Write out the line that contains "multiproxy.org | 0 | 0 | 0 |" and every line after it through the end of the entries, exactly as given and with no other lines.

-------- Source information --------

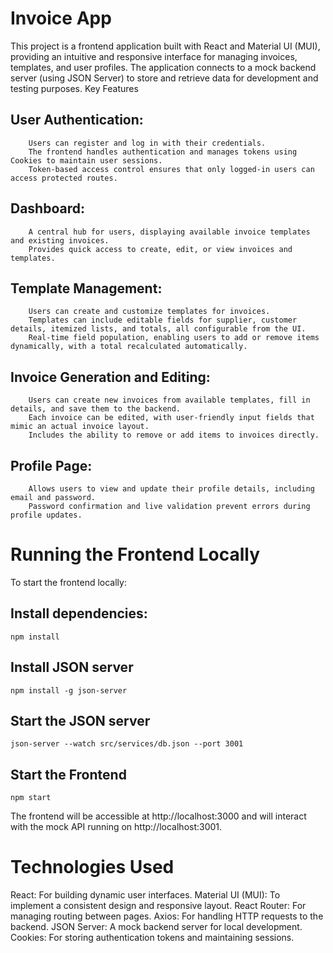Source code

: # Invoice App

This project is a frontend application built with React and Material UI (MUI), providing an intuitive and responsive interface for managing invoices, templates, and user profiles. The application connects to a mock backend server (using JSON Server) to store and retrieve data for development and testing purposes.
Key Features

   ## User Authentication:
        Users can register and log in with their credentials.
        The frontend handles authentication and manages tokens using Cookies to maintain user sessions.
        Token-based access control ensures that only logged-in users can access protected routes.

   ## Dashboard:
        A central hub for users, displaying available invoice templates and existing invoices.
        Provides quick access to create, edit, or view invoices and templates.

   ## Template Management:
        Users can create and customize templates for invoices.
        Templates can include editable fields for supplier, customer details, itemized lists, and totals, all configurable from the UI.
        Real-time field population, enabling users to add or remove items dynamically, with a total recalculated automatically.

   ## Invoice Generation and Editing:
        Users can create new invoices from available templates, fill in details, and save them to the backend.
        Each invoice can be edited, with user-friendly input fields that mimic an actual invoice layout.
        Includes the ability to remove or add items to invoices directly.

   ## Profile Page:
        Allows users to view and update their profile details, including email and password.
        Password confirmation and live validation prevent errors during profile updates.

# Running the Frontend Locally

To start the frontend locally:

   ## Install dependencies:
    npm install
   ## Install JSON server
    npm install -g json-server
   ## Start the JSON server
    json-server --watch src/services/db.json --port 3001
   ## Start the Frontend
    npm start

The frontend will be accessible at http://localhost:3000 and will interact with the mock API running on http://localhost:3001.

# Technologies Used
React: For building dynamic user interfaces.
Material UI (MUI): To implement a consistent design and responsive layout.
React Router: For managing routing between pages.
Axios: For handling HTTP requests to the backend.
JSON Server: A mock backend server for local development.
Cookies: For storing authentication tokens and maintaining sessions.

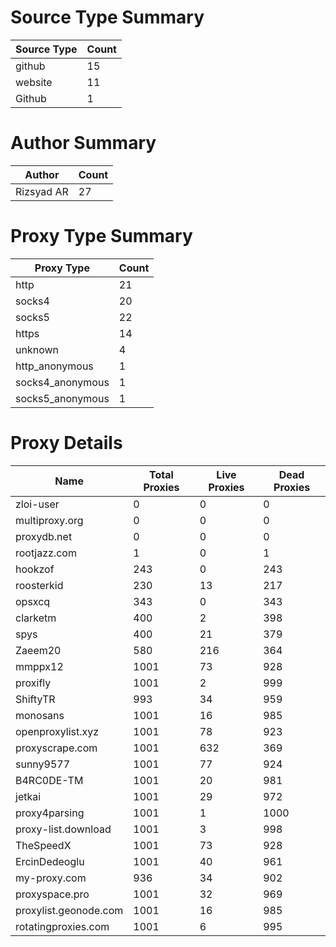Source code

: # Source Type Summary

| Source Type | Count |
|-------------|-------|
| github | 15 |
| website | 11 |
| Github | 1 |


# Author Summary

| Author | Count |
|--------|-------|
| Rizsyad AR | 27 |


# Proxy Type Summary

| Proxy Type | Count |
|------------|-------|
| http | 21 |
| socks4 | 20 |
| socks5 | 22 |
| https | 14 |
| unknown | 4 |
| http_anonymous | 1 |
| socks4_anonymous | 1 |
| socks5_anonymous | 1 |


# Proxy Details

| Name | Total Proxies | Live Proxies | Dead Proxies |
|------|---------------|--------------|---------------|
| zloi-user | 0 | 0 | 0 |
| multiproxy.org | 0 | 0 | 0 |
| proxydb.net | 0 | 0 | 0 |
| rootjazz.com | 1 | 0 | 1 |
| hookzof | 243 | 0 | 243 |
| roosterkid | 230 | 13 | 217 |
| opsxcq | 343 | 0 | 343 |
| clarketm | 400 | 2 | 398 |
| spys | 400 | 21 | 379 |
| Zaeem20 | 580 | 216 | 364 |
| mmppx12 | 1001 | 73 | 928 |
| proxifly | 1001 | 2 | 999 |
| ShiftyTR | 993 | 34 | 959 |
| monosans | 1001 | 16 | 985 |
| openproxylist.xyz | 1001 | 78 | 923 |
| proxyscrape.com | 1001 | 632 | 369 |
| sunny9577 | 1001 | 77 | 924 |
| B4RC0DE-TM | 1001 | 20 | 981 |
| jetkai | 1001 | 29 | 972 |
| proxy4parsing | 1001 | 1 | 1000 |
| proxy-list.download | 1001 | 3 | 998 |
| TheSpeedX | 1001 | 73 | 928 |
| ErcinDedeoglu | 1001 | 40 | 961 |
| my-proxy.com | 936 | 34 | 902 |
| proxyspace.pro | 1001 | 32 | 969 |
| proxylist.geonode.com | 1001 | 16 | 985 |
| rotatingproxies.com | 1001 | 6 | 995 |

--------

= Written response =
| multiproxy.org | 0 | 0 | 0 |
| proxydb.net | 0 | 0 | 0 |
| rootjazz.com | 1 | 0 | 1 |
| hookzof | 243 | 0 | 243 |
| roosterkid | 230 | 13 | 217 |
| opsxcq | 343 | 0 | 343 |
| clarketm | 400 | 2 | 398 |
| spys | 400 | 21 | 379 |
| Zaeem20 | 580 | 216 | 364 |
| mmppx12 | 1001 | 73 | 928 |
| proxifly | 1001 | 2 | 999 |
| ShiftyTR | 993 | 34 | 959 |
| monosans | 1001 | 16 | 985 |
| openproxylist.xyz | 1001 | 78 | 923 |
| proxyscrape.com | 1001 | 632 | 369 |
| sunny9577 | 1001 | 77 | 924 |
| B4RC0DE-TM | 1001 | 20 | 981 |
| jetkai | 1001 | 29 | 972 |
| proxy4parsing | 1001 | 1 | 1000 |
| proxy-list.download | 1001 | 3 | 998 |
| TheSpeedX | 1001 | 73 | 928 |
| ErcinDedeoglu | 1001 | 40 | 961 |
| my-proxy.com | 936 | 34 | 902 |
| proxyspace.pro | 1001 | 32 | 969 |
| proxylist.geonode.com | 1001 | 16 | 985 |
| rotatingproxies.com | 1001 | 6 | 995 |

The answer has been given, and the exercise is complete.